[Task details] State how many lines of the entries below hold the word "mathrm"; reply with nothing but the number.
┌──
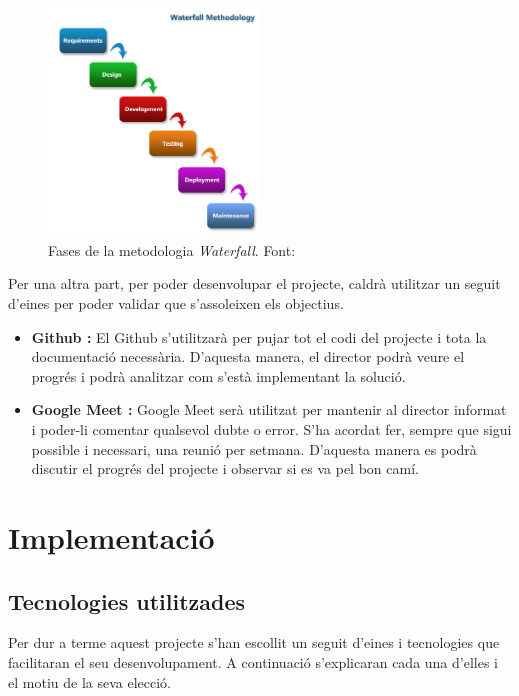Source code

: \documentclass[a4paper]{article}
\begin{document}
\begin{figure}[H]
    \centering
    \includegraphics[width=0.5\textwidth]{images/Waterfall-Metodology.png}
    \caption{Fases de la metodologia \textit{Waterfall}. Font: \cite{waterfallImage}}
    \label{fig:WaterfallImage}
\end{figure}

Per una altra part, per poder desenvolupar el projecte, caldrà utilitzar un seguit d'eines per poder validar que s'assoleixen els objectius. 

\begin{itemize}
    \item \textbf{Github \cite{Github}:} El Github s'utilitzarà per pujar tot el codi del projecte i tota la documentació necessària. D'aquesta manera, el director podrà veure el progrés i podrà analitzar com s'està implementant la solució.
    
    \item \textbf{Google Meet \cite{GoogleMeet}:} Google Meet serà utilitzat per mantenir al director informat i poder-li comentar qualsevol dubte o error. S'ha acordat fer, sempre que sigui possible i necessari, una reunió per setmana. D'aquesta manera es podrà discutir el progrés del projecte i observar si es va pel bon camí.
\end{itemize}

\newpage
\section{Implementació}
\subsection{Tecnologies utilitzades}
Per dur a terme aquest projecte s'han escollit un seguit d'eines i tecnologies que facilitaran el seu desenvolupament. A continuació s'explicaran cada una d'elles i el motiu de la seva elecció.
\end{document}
└──
┌──
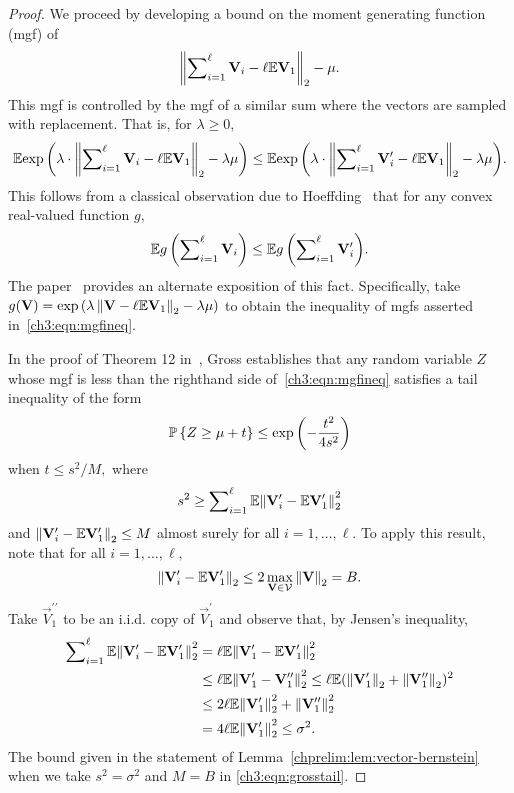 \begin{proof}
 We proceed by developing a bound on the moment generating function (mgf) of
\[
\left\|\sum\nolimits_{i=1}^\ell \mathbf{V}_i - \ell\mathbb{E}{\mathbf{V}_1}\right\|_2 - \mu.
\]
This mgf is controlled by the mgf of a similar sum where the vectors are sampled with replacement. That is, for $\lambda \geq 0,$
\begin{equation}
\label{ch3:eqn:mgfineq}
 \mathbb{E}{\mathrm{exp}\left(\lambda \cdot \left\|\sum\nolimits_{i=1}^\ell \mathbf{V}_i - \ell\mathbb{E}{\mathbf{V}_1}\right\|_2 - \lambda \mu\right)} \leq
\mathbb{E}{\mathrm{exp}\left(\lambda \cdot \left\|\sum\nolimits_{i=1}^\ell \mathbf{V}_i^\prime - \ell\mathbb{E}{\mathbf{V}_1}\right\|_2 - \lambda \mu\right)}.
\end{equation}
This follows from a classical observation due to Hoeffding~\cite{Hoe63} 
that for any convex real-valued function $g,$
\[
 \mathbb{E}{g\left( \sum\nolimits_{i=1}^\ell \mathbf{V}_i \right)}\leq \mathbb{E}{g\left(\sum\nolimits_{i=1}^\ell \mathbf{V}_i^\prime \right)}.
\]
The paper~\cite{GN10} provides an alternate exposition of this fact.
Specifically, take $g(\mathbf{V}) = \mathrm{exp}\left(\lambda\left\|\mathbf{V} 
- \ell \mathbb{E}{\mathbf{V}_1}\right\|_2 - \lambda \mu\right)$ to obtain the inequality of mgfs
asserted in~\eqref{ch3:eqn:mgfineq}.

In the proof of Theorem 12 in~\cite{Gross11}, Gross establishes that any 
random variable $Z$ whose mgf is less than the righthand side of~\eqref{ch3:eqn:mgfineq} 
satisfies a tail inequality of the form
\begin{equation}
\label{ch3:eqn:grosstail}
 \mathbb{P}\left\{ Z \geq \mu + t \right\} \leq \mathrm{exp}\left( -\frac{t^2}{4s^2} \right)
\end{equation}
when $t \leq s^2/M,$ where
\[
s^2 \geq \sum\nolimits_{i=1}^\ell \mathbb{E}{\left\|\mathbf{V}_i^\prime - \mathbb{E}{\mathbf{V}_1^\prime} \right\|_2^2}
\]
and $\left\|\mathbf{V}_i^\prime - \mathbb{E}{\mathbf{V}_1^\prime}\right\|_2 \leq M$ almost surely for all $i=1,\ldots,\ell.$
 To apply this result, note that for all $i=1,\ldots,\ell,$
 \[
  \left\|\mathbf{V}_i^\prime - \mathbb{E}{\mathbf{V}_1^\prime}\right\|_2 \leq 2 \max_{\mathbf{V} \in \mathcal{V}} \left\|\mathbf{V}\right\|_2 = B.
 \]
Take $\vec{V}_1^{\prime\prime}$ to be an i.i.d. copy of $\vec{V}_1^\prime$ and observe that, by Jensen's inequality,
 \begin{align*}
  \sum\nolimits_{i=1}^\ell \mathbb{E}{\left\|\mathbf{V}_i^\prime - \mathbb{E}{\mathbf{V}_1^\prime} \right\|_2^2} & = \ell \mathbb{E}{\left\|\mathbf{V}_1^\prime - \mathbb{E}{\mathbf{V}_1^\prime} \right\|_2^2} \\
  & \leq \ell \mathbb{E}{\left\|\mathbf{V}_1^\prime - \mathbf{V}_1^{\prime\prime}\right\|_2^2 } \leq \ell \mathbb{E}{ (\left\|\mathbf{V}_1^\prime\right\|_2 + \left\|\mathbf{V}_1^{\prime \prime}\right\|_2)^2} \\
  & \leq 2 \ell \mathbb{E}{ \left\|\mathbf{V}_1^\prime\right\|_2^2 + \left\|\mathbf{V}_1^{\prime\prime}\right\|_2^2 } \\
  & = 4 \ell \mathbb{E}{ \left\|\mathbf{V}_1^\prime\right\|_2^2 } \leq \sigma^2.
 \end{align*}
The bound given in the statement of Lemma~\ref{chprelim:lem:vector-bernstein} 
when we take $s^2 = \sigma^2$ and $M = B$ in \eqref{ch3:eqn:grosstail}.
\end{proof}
└──
[Finished task] 4